# Gamma-Gaussian Bayesian Inference: Interactive Visualization

This notebook demonstrates Bayesian inference for the variance (or precision) of a Gaussian distribution using a Gamma prior. We visualize the prior, likelihood, posterior, and posterior predictive distributions with interactive controls for prior and data parameters.

## 1. Import Required Libraries

Import `numpy`, `jax`, `jax.numpy`, `scipy.stats`, `scipy.special`, `plotly.graph_objects`, `plotly.subplots`, `ipywidgets`, and `IPython.display` for computation, simulation, interactivity, and visualization.

In [None]:
import numpy as np
import jax
import jax.numpy as jnp
from jax.scipy.stats import gamma, norm
from jax.scipy.special import gamma as gamma_func
from scipy.stats import gamma as scipy_gamma
import tensorflow_probability.substrates.jax as tfp
import plotly.graph_objects as go
import plotly.io as pio
import ipywidgets as widgets
from IPython.display import display, Markdown, HTML

pio.templates.default = "plotly_white"
# For LaTeX rendering in Jupyter
display(
    HTML(
        '<script type="text/javascript" async src="https://cdnjs.cloudflare.com/ajax/libs/mathjax/2.7.1/MathJax.js?config=TeX-MML-AM_SVG"></script>'
    )
)

## 2. Mathematical Background: Gamma-Gaussian Conjugacy

We consider Bayesian inference for the variance (or precision) of a Gaussian distribution with known mean (assume $\mu=0$ for simplicity).

### Likelihood

Given $N$ i.i.d. samples $x_1, \ldots, x_N \sim \mathcal{N}(0, \sigma^2)$, the likelihood for $\sigma^2$ (or precision $\tau = 1/\sigma^2$) is:
$$
p(\mathbf{x} \mid \sigma^2) = \prod_{i=1}^N \frac{1}{\sqrt{2\pi \sigma^2}} \exp\left(-\frac{x_i^2}{2\sigma^2}\right)
$$

### Prior: Gamma on Precision

We place a Gamma prior on the precision $\tau = 1/\sigma^2$:
$$
p(\tau) = \mathrm{Gamma}(\tau \mid \alpha, \beta) = \frac{\beta^\alpha}{\Gamma(\alpha)} \tau^{\alpha-1} e^{-\beta \tau}
$$

### Posterior

By conjugacy, the posterior is also Gamma:
$$
p(\tau \mid \mathbf{x}) = \mathrm{Gamma}(\tau \mid \alpha', \beta')
$$
where
$$
\alpha' = \alpha + \frac{N}{2}, \qquad \beta' = \beta + \frac{1}{2} \sum_{i=1}^N x_i^2
$$

### Posterior Predictive

The predictive density for a new $x^*$ is:
$$
p(x^* \mid \mathbf{x}) = \int p(x^* \mid \tau) p(\tau \mid \mathbf{x}) d\tau
$$
which is a scaled Student-$t$ distribution.

For $\mu=0$:
$$
p(x^* \mid \mathbf{x}) = \frac{\Gamma(\alpha'+0.5)}{\Gamma(\alpha')}\frac{1}{\sqrt{2\pi\beta'}} \left(1 + \frac{(x^*)^2}{2\beta'}\right)^{-(\alpha'+0.5)}
$$

## 3. Set Parameters (Interactive Controls)

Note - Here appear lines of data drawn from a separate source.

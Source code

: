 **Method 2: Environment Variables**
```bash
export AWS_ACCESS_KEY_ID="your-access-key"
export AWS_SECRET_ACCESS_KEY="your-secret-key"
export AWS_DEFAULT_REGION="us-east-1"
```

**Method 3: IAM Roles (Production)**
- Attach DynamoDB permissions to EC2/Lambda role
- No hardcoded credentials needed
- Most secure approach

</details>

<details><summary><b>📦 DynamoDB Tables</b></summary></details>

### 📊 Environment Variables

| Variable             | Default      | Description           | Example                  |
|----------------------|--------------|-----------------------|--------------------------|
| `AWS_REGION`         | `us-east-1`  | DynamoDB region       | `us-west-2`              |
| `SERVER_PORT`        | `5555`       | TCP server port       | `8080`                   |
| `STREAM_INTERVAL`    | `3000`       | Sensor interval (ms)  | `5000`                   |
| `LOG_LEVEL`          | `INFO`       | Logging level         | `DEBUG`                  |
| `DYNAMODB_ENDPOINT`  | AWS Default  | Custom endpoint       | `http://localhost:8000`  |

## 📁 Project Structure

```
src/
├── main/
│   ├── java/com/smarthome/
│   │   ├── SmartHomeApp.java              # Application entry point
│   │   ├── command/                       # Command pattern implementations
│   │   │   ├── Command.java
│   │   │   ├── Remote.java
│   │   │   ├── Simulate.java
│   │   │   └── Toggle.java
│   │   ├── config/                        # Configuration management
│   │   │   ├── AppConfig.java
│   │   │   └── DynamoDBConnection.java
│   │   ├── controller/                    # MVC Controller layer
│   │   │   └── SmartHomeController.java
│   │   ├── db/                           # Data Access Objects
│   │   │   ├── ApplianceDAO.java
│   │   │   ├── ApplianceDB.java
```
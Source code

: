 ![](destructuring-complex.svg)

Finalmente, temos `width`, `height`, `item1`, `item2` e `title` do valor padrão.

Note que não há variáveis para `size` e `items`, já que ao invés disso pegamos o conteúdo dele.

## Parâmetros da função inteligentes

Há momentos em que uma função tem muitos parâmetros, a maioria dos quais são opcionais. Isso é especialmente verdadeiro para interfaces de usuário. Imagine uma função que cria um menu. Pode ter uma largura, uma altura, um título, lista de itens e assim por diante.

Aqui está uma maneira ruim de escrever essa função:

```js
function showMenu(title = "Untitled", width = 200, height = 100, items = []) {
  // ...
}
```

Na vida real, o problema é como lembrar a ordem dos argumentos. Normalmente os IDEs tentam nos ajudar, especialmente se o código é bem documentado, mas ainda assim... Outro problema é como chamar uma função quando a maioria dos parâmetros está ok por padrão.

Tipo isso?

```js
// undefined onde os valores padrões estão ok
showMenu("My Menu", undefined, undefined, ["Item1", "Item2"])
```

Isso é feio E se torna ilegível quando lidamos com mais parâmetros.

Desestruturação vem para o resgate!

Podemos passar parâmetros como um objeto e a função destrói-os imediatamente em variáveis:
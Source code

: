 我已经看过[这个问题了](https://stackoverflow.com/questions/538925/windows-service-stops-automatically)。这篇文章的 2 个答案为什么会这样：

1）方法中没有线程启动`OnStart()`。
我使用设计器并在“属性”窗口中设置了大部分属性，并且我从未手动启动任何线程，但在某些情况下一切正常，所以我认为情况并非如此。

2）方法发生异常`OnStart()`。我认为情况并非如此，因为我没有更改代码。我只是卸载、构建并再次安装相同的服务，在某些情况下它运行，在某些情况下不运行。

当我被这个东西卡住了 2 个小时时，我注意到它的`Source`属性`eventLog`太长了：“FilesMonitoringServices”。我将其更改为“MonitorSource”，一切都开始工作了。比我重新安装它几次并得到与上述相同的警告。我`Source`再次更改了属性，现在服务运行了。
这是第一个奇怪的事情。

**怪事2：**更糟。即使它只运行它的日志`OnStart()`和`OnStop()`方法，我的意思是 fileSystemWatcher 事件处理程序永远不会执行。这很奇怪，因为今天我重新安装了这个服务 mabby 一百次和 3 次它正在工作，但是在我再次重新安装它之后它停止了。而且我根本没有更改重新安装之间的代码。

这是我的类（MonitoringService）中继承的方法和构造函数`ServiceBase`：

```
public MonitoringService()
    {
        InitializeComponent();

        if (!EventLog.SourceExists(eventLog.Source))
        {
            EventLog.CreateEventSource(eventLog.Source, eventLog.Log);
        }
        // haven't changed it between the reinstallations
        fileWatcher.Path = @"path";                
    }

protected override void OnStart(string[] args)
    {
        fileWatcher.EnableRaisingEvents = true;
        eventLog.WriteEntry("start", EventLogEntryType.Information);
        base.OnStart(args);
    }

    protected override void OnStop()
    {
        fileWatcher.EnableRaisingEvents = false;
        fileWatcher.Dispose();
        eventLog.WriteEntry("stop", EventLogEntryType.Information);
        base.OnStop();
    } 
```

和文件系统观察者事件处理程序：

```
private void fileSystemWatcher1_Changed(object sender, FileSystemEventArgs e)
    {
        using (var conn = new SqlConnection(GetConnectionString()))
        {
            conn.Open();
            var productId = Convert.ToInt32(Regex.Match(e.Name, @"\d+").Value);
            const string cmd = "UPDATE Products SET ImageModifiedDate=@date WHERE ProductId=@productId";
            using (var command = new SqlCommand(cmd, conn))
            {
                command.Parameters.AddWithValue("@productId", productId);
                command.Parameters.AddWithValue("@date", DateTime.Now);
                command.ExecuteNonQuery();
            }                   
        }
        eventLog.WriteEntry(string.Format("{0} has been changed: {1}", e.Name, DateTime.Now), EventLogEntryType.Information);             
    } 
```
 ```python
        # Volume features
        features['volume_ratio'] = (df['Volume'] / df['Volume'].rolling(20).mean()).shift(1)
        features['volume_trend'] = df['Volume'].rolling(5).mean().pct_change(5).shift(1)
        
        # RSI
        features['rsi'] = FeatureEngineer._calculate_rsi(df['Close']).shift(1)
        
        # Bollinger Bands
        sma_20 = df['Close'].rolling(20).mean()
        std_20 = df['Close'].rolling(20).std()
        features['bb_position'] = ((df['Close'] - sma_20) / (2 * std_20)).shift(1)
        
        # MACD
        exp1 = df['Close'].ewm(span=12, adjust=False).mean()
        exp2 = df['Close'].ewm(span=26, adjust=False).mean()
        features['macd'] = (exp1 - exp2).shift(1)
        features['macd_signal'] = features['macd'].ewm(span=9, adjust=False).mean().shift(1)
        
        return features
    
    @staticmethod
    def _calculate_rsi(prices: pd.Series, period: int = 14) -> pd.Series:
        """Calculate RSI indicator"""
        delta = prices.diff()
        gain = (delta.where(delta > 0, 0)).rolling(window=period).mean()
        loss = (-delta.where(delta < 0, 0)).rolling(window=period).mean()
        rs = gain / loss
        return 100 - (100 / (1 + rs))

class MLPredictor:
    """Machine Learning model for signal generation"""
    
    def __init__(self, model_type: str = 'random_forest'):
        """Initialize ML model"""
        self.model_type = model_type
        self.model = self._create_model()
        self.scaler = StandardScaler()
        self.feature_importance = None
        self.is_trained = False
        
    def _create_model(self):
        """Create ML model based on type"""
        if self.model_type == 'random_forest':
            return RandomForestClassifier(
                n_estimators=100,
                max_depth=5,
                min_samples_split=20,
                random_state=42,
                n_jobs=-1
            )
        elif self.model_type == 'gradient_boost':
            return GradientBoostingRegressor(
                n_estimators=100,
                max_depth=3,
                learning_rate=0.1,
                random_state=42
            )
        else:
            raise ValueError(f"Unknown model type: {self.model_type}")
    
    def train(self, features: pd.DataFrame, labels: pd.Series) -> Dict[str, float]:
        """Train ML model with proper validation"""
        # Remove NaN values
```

Use the sliders below to set the number of data points $N$, the true standard deviation $\sigma$, and (optionally) the Gamma prior parameters $\alpha$ and $\beta$. Toggle the conjugate prior on/off.

In [None]:
# Data sliders
N_slider = widgets.IntSlider(value=30, min=1, max=100, step=1, description="N (data):")
sigma_slider = widgets.FloatSlider(
    value=1.0, min=0.01, max=5.0, step=0.05, description="σ (true):"
)

# Conjugate prior toggle
cp_checkbox = widgets.Checkbox(value=False, description="Conjugate Prior?")

# Prior parameter sliders
alpha_slider = widgets.FloatSlider(
    value=1.0, min=0.01, max=3.0, step=0.05, description="α (prior):"
)
beta_slider = widgets.FloatSlider(
    value=1.0, min=0.01, max=3.0, step=0.05, description="β (prior):"
)


def prior_box(cp):
    if cp:
        return widgets.HBox([alpha_slider, beta_slider])
    else:
        return widgets.HTML("")


ui = widgets.VBox(
    [
        widgets.HBox([N_slider, sigma_slider, alpha_slider, beta_slider]),
        cp_checkbox,
        widgets.interactive_output(prior_box, {"cp": cp_checkbox}),
    ]
)
display(ui)

## 4. Simulate Gaussian Data

Simulate $N$ samples from $\mathcal{N}(0, \sigma^2)$ using JAX. Display the generated data.

In [None]:
def simulate_gaussian_data(N, sigma, rng_seed=0):
    key = jax.random.PRNGKey(rng_seed)
    X = jax.random.normal(key, shape=(N,)) * sigma
    return X

## 5. Compute Likelihood and Posterior Parameters

Compute the log-likelihood of the data as a function of $\sigma$, and update the Gamma prior to obtain the posterior parameters.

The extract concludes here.